The Satisfying Outcome of an Eight Year Genealogical Journey

9 Apr, 2022

The Satisfying Outcome of an Eight Year Genealogical Journey

RQG member Richard Tolson shares with us his eight year journey researching the men of Stannington in Northumberland in World War One.

In 2014 with the 100th anniversary of the commencement of WW1 approaching, I decided to research the men of my home parish of Stannington in Northumberland who gave their lives in that conflict. Stannington Parish Church has a modest memorial on a wall which lists the names of 24 men, and in common with many memorials is simply a list of names in alphabetical order.

Once I had identified when each of these men had died, I began to research and publish their stories in chronological order each month in the parish magazine. This created a lot of interest in the parish, and it was suggested that I should maybe put the stories into a book. Not long after, a friend came across some Stannington Parish Magazines from 1915 and 1917 on eBay of all places. He purchased these for interest and found they contained the names of every man from the parish who had joined the military to serve in the war, faithfully recorded by the then Vicar and totalling 224 by February 1917. Why don’t you research them all he said? Why not I replied not having any idea of the magnitude of the task I had just set myself.

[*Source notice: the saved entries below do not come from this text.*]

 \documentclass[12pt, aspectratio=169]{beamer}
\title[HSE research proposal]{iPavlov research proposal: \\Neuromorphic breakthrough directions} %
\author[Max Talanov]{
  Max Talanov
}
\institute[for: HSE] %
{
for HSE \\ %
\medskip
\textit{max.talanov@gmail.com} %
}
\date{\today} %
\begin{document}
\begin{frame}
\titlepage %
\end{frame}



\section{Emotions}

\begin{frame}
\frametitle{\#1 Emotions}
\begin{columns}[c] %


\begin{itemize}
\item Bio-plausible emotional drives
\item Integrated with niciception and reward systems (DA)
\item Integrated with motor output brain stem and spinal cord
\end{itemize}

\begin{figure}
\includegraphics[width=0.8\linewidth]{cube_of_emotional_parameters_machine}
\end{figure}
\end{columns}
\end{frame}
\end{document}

Three years later in 2017 I finished the task, which had become a three volume book entitled Stannington for King and Country which also told the story of the parish in the years leading up to the war, and the activities on the home front as well as the stories of the now 270 men I had identified.

Whilst I had been working on  the project, I had also become part of a committee organising a Commemoration and re-enactment event for the 100th anniversary of the end of the war in November 2018. This was part funded by a lottery grant and just grew and grew.

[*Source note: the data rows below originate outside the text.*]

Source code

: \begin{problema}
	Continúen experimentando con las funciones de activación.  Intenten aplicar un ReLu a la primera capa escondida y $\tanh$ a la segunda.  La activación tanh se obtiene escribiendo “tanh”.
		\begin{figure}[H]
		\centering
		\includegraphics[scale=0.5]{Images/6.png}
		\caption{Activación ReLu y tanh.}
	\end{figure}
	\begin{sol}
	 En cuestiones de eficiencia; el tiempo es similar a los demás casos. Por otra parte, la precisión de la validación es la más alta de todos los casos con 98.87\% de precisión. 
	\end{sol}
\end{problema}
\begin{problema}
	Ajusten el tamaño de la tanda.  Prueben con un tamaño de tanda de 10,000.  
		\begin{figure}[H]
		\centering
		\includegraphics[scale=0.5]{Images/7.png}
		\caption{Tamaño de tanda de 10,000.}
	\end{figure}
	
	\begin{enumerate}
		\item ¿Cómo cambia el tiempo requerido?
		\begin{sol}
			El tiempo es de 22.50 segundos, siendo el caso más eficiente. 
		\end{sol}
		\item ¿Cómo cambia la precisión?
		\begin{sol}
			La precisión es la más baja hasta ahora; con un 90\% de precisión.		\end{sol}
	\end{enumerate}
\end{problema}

My books formed part of the event which astonishingly attracted 3,000 people, though if I might say it was pretty spectacular for a small rural parish. We had a realistic replica trench, a WW1 tank and a plane, a Cavalry display, a field kitchen, an aid station and numerous exhibits and displays. Consequently, we raised a decent sum of money from the event, part of which is funding a similar WW2 event on the 18th of June.

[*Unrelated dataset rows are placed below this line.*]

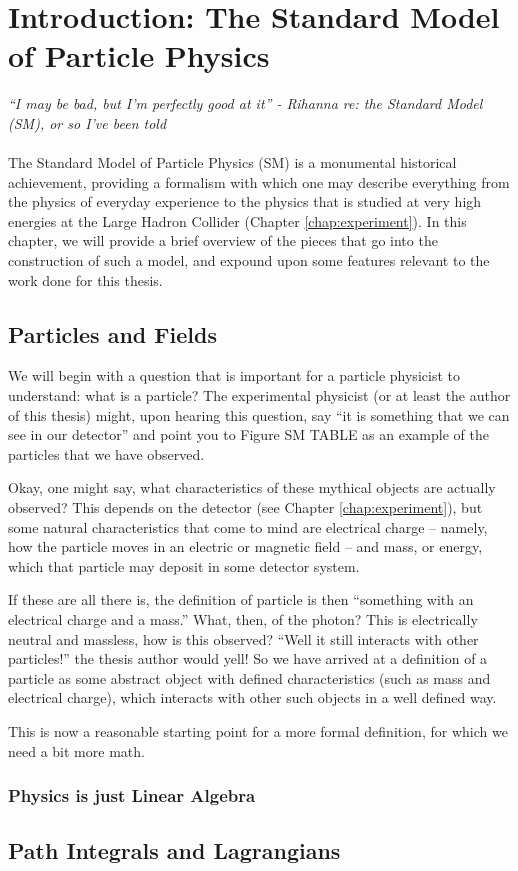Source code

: \chapter{Introduction: The Standard Model of Particle Physics}
\label{chap:intro-SM}
\emph{``I may be bad, but I'm perfectly good at it'' - Rihanna re: the Standard Model (SM), or so I've been told}\\\\

The Standard Model of Particle Physics (SM) is a monumental historical achievement, providing a 
formalism with which one may describe everything from the physics of everyday experience to the 
physics that is studied at very high energies at the Large Hadron Collider (Chapter \ref{chap:experiment}). 
In this chapter, we will provide a brief overview of the pieces that go into the 
construction of such a model, and expound upon some features relevant to the work done for this thesis.

\section{Particles and Fields}
We will begin with a question that is important for a particle physicist to understand: what is a particle? 
The experimental physicist (or at least the author of this thesis) might, upon hearing this question, 
say ``it is something that we can see in our detector'' and point you to Figure SM TABLE as an example 
of the particles that we have observed.

Okay, one might say, what characteristics of these mythical objects are actually observed? This depends on the 
detector (see Chapter \ref{chap:experiment}), but some natural characteristics that come to mind are electrical 
charge -- namely, how the particle moves in an electric or magnetic field -- and mass, or energy, which that particle 
may deposit in some detector system. 

If these are all there is, the definition of particle is then ``something with an electrical charge and a mass.'' 
What, then, of the photon? This is electrically neutral and massless, how is this observed? 
``Well it still interacts with other particles!'' the thesis author would yell! So we have arrived at a definition of a
particle as some abstract object with defined characteristics (such as mass and electrical charge), which interacts 
with other such objects in a well defined way.

This is now a reasonable starting point for a more formal definition, for which we need a bit more math. 

\subsection{Physics is just Linear Algebra}


\section{Path Integrals and Lagrangians}
\section{}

One thing I wanted to do with the some of the money was to produce a memorial for the fallen which provided more detail than the established one in the church. We had a metal disc produced for each man. similar to the blue plaques you see on historic buildings which gave his name, rank, regiment, date of death and in where he is buried or remembered.

These were to be mounted on a granite plaque and placed opposite a 1910 fountain which serves as a sort of village war memorial for non church goers, though it actually commemorates the introduction of mains water to the village. As with many things Covid got in the way and the memorial which should have been in place by early 2020 was put on the back burner.

However, I am proud to say that what began as a small project in 2014 which led to a large project in 2017 and a successful event in 2018  has finally today culminated in what I hope it will be a fitting memorial to the fallen of Stannington in WW1 for many years to come.”